Okay, so, wow … only two more episodes left. Saul is haunted by his past, nay, haunted by Walter White, a man he clearly underestimated. At this point, he seems intent on regaining everything he lost purely out of spite (and also out of necessity) and obviously wants to get some sort of victory over the man he blames for ruining his life.

Except, Walt didn’t ruin Saul’s life. We all know that. Throughout this show, Saul has been presented with choices that either leads to a normal life or drag him deeper down the rabbit hole. For whatever reason, he always opts for the latter and ends up hurting others as a result. But, like an alcoholic, Saul is addicted to the criminal lifestyle — mostly because it represents freedom, but also because, well, like Walt, he’s good at it.

Except, now he no longer seems to enjoy it. Now, he’s angry … and reckless. Problem is, he’s channeling all of his anger towards a dead man when really he should be mad at himself for his personal choices — particularly the choice that brought Walt into his life.

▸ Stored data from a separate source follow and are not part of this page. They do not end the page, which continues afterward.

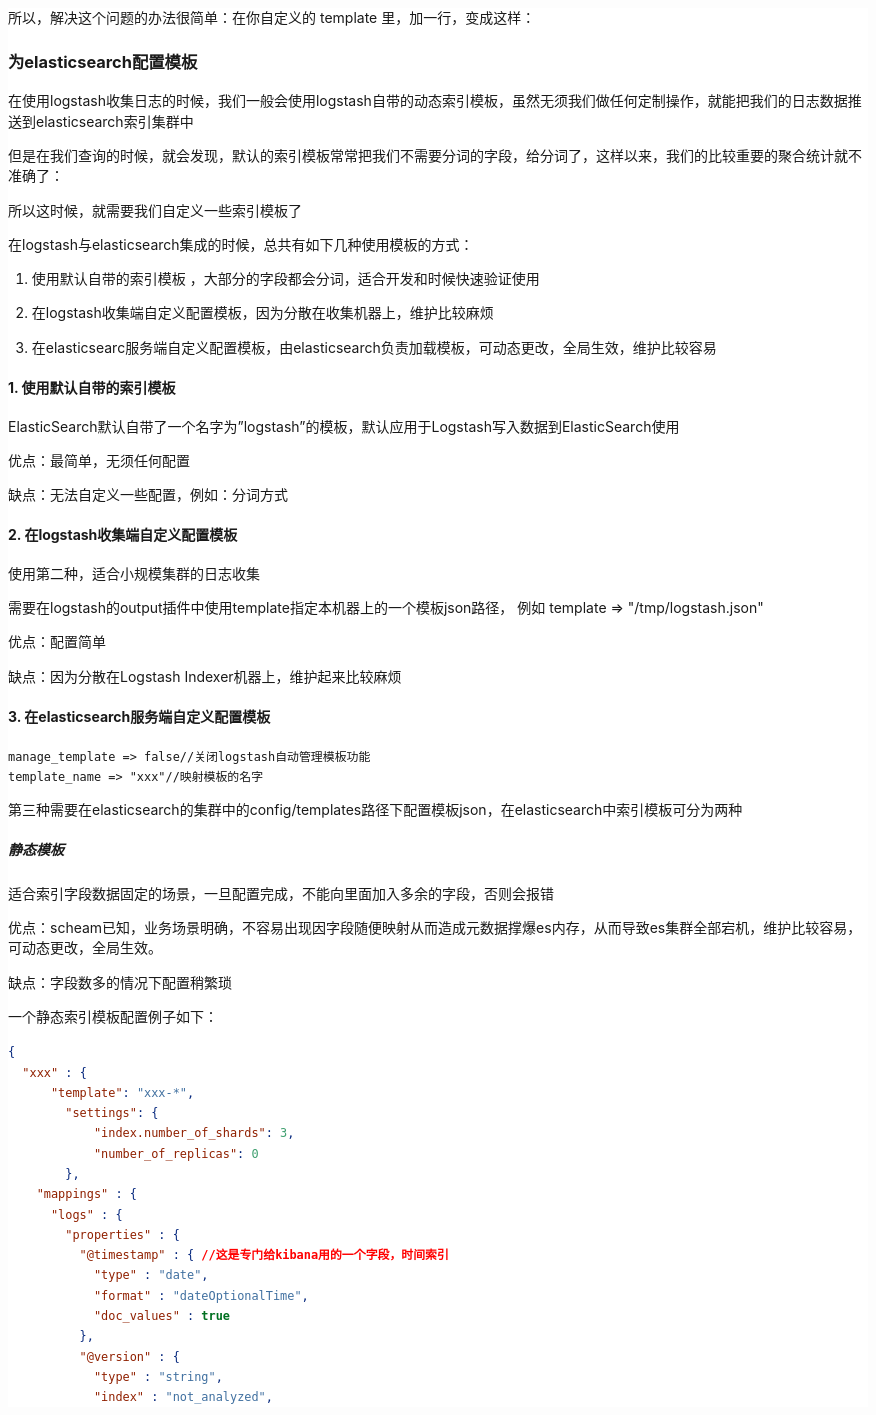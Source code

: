 所以，解决这个问题的办法很简单：在你自定义的 template 里，加一行，变成这样：

### 为elasticsearch配置模板

在使用logstash收集日志的时候，我们一般会使用logstash自带的动态索引模板，虽然无须我们做任何定制操作，就能把我们的日志数据推送到elasticsearch索引集群中

但是在我们查询的时候，就会发现，默认的索引模板常常把我们不需要分词的字段，给分词了，这样以来，我们的比较重要的聚合统计就不准确了：

所以这时候，就需要我们自定义一些索引模板了

在logstash与elasticsearch集成的时候，总共有如下几种使用模板的方式：

1. 使用默认自带的索引模板 ，大部分的字段都会分词，适合开发和时候快速验证使用

2. 在logstash收集端自定义配置模板，因为分散在收集机器上，维护比较麻烦

3. 在elasticsearc服务端自定义配置模板，由elasticsearch负责加载模板，可动态更改，全局生效，维护比较容易

#### 1. 使用默认自带的索引模板

ElasticSearch默认自带了一个名字为”logstash”的模板，默认应用于Logstash写入数据到ElasticSearch使用

优点：最简单，无须任何配置

缺点：无法自定义一些配置，例如：分词方式

#### 2. 在logstash收集端自定义配置模板

使用第二种，适合小规模集群的日志收集

需要在logstash的output插件中使用template指定本机器上的一个模板json路径， 例如 template => "/tmp/logstash.json"

优点：配置简单

缺点：因为分散在Logstash Indexer机器上，维护起来比较麻烦

#### 3. 在elasticsearch服务端自定义配置模板

``` text
manage_template => false//关闭logstash自动管理模板功能  
template_name => "xxx"//映射模板的名字
```

第三种需要在elasticsearch的集群中的config/templates路径下配置模板json，在elasticsearch中索引模板可分为两种

##### 静态模板

适合索引字段数据固定的场景，一旦配置完成，不能向里面加入多余的字段，否则会报错

优点：scheam已知，业务场景明确，不容易出现因字段随便映射从而造成元数据撑爆es内存，从而导致es集群全部宕机，维护比较容易，可动态更改，全局生效。

缺点：字段数多的情况下配置稍繁琐

一个静态索引模板配置例子如下：

``` json
{  
  "xxx" : {  
      "template": "xxx-*",  
        "settings": {  
            "index.number_of_shards": 3,  
            "number_of_replicas": 0
        },  
    "mappings" : {  
      "logs" : {  
        "properties" : {  
          "@timestamp" : { //这是专门给kibana用的一个字段，时间索引
            "type" : "date",  
            "format" : "dateOptionalTime",  
            "doc_values" : true  
          },  
          "@version" : {  
            "type" : "string",  
            "index" : "not_analyzed",  
```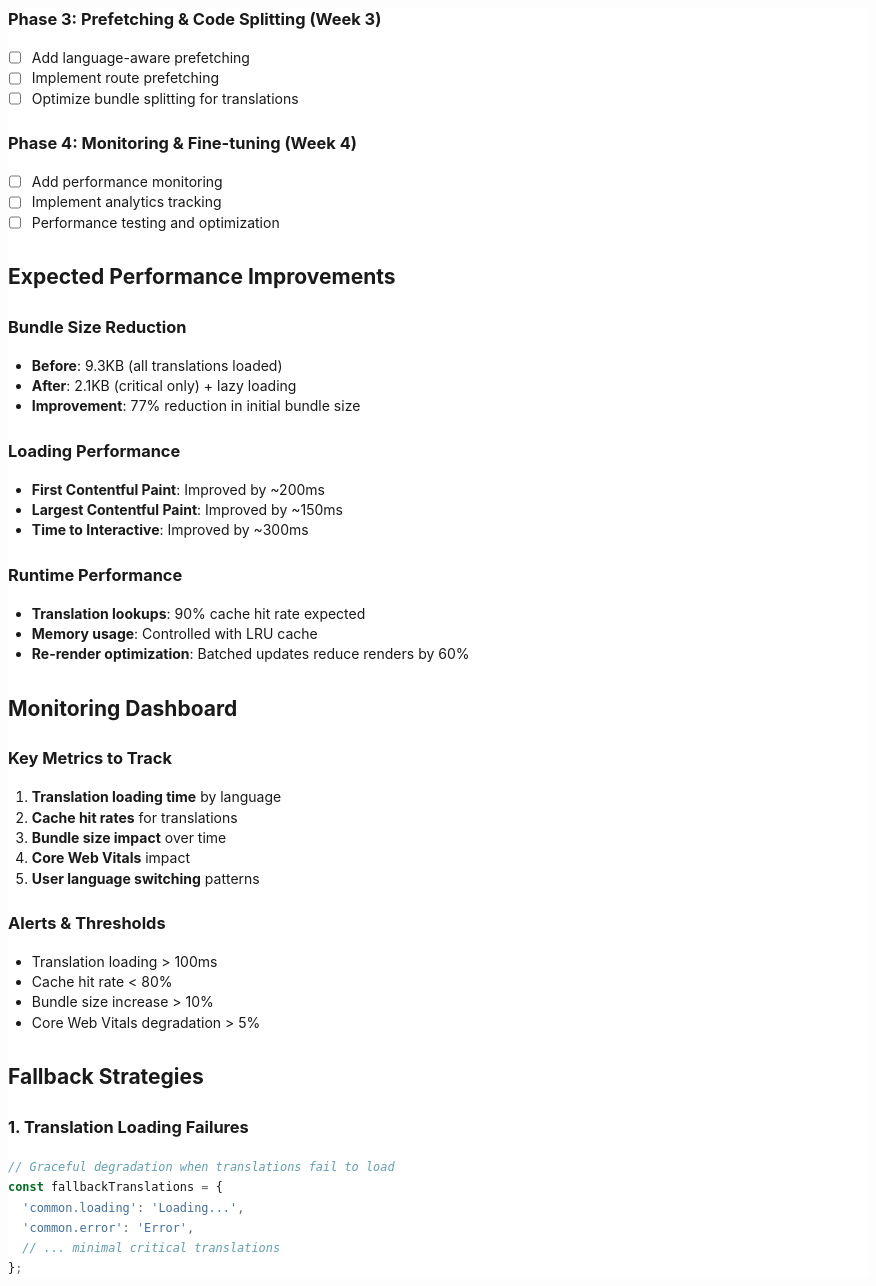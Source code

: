 ### Phase 3: Prefetching & Code Splitting (Week 3)
- [ ] Add language-aware prefetching
- [ ] Implement route prefetching
- [ ] Optimize bundle splitting for translations

### Phase 4: Monitoring & Fine-tuning (Week 4)
- [ ] Add performance monitoring
- [ ] Implement analytics tracking
- [ ] Performance testing and optimization

## Expected Performance Improvements

### Bundle Size Reduction
- **Before**: 9.3KB (all translations loaded)
- **After**: 2.1KB (critical only) + lazy loading
- **Improvement**: 77% reduction in initial bundle size

### Loading Performance
- **First Contentful Paint**: Improved by ~200ms
- **Largest Contentful Paint**: Improved by ~150ms
- **Time to Interactive**: Improved by ~300ms

### Runtime Performance
- **Translation lookups**: 90% cache hit rate expected
- **Memory usage**: Controlled with LRU cache
- **Re-render optimization**: Batched updates reduce renders by 60%

## Monitoring Dashboard

### Key Metrics to Track
1. **Translation loading time** by language
2. **Cache hit rates** for translations
3. **Bundle size impact** over time
4. **Core Web Vitals** impact
5. **User language switching** patterns

### Alerts & Thresholds
- Translation loading > 100ms
- Cache hit rate < 80%
- Bundle size increase > 10%
- Core Web Vitals degradation > 5%

## Fallback Strategies

### 1. Translation Loading Failures
```javascript
// Graceful degradation when translations fail to load
const fallbackTranslations = {
  'common.loading': 'Loading...',
  'common.error': 'Error',
  // ... minimal critical translations
};
```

Whatever he and (presumably) Kim argued about over the pay phone pushed Saul over the edge — he broke bad, again. Perhaps Saul Goodman was merely a means to punish Kim for her betrayal. Or, maybe Saul is Jimmy’s way of forgetting the past and a means to distance himself from his former life — the more he becomes Saul, the less he has to remember Jimmy. Now, it’s just a question of who will stop him from complete self-destruction.

Last week, I started wondering if Saul’s journey would lead him back to Kim, albeit as a criminal she would represent. In this episode, we learn that Kim lives in Florida and works at … a company. What if she has indeed returned to her lawyering ways? Kim serving as Saul’s lawyer would offer a nice bookend to the series.

The other theory I posited has Kim tricking Saul into a trap that would lead to his arrest. In this case, she betrays him out of love, knowing full well that Jimmy won’t stop being Saul until he’s dead.

I’m fine with either, though, as stated, it’s likely Vince Gilligan and Co. will deliver something else entirely. Perhaps that shot of Saul lying in a grave was a piece of not-so-subtle foreshadowing … every path he chooses leads to death. Still, in many ways, he’s dead already — I mean, he’s working full time at the Cinnabon people! Saul’s latest actions may only speed up his eventual demise.

In short, this was a fantastic episode of Better Call Saul. Dare I say, one of this season’s best? I loved the way the story bounced back and forth from Breaking Bad to future Gene; and dug seeing Walt, Jessie, and Mike again. The two universes collide and do so in a satisfactory manner that feels neither forced nor contrived. Well done.

The only negative? I miss Better Call Saul. I miss Kim. I miss Nacho. I even miss Lalo. That was such a fun series to experience. It’s hard to watch Saul on the downward spiral of his career after spending so much time watching him ascend the criminal ladder. It’s even more painful to see him experience these self-inflicted hardships alone. Better Call Saul ended with Kim walking out on Jimmy … everything else since that moment feels like a tragic epilogue to his already tragic story.

Call it “Breaking Bad Coda: The Death of Saul Goodman.”